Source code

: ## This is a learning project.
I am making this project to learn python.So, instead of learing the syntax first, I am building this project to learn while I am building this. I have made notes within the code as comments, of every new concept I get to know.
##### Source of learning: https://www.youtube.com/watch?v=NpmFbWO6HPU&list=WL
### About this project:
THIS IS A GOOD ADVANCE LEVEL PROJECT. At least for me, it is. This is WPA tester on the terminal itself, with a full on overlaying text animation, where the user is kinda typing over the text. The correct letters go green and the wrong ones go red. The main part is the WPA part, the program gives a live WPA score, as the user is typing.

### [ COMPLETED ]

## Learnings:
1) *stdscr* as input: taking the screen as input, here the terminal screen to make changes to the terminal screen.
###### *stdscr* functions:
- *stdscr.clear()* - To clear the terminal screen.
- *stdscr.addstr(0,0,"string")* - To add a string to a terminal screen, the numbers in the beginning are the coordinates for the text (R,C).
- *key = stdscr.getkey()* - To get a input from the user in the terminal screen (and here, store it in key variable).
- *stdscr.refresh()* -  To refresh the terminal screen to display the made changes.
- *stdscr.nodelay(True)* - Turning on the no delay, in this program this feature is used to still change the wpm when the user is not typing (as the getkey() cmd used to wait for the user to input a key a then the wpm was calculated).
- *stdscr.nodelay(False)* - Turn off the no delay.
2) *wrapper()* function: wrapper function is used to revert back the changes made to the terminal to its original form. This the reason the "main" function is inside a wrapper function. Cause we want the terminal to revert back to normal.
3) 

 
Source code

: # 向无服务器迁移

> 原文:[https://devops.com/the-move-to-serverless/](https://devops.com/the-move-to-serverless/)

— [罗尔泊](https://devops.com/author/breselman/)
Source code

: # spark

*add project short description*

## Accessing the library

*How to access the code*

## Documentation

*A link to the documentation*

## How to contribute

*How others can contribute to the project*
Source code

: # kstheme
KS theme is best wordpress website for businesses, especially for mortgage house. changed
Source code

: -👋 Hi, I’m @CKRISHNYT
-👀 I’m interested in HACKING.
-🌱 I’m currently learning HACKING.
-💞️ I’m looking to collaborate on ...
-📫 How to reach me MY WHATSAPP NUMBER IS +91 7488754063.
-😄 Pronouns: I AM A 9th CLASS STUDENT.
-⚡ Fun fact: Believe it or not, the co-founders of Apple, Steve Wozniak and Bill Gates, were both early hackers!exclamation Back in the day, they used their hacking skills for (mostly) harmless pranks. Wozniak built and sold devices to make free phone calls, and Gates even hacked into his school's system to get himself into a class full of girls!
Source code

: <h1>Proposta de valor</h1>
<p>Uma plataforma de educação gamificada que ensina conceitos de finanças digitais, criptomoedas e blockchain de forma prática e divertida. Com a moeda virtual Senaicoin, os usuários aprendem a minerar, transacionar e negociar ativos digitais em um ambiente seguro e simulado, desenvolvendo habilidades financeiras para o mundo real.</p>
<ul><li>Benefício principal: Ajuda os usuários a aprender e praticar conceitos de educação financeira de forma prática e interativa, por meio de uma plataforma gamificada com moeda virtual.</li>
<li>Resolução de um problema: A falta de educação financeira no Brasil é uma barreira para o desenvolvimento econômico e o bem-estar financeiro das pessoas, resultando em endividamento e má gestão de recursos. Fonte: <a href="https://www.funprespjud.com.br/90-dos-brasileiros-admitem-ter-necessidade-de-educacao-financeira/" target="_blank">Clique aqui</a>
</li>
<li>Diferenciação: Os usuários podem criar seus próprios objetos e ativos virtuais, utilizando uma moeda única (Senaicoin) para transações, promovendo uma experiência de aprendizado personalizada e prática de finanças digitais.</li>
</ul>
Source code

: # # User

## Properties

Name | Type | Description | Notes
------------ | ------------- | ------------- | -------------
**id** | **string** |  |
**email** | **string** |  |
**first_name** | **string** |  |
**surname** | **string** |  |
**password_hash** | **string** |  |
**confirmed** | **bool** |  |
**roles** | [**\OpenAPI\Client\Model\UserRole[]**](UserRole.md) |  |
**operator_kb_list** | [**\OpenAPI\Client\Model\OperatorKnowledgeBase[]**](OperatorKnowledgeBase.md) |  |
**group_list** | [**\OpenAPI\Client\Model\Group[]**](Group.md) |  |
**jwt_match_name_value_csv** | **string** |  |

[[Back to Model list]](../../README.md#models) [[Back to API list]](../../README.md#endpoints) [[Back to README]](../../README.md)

# [Action item]
Show all lines from the data above in which the word "contribute" appears.

# [Written response]
## How to contribute
*How others can contribute to the project*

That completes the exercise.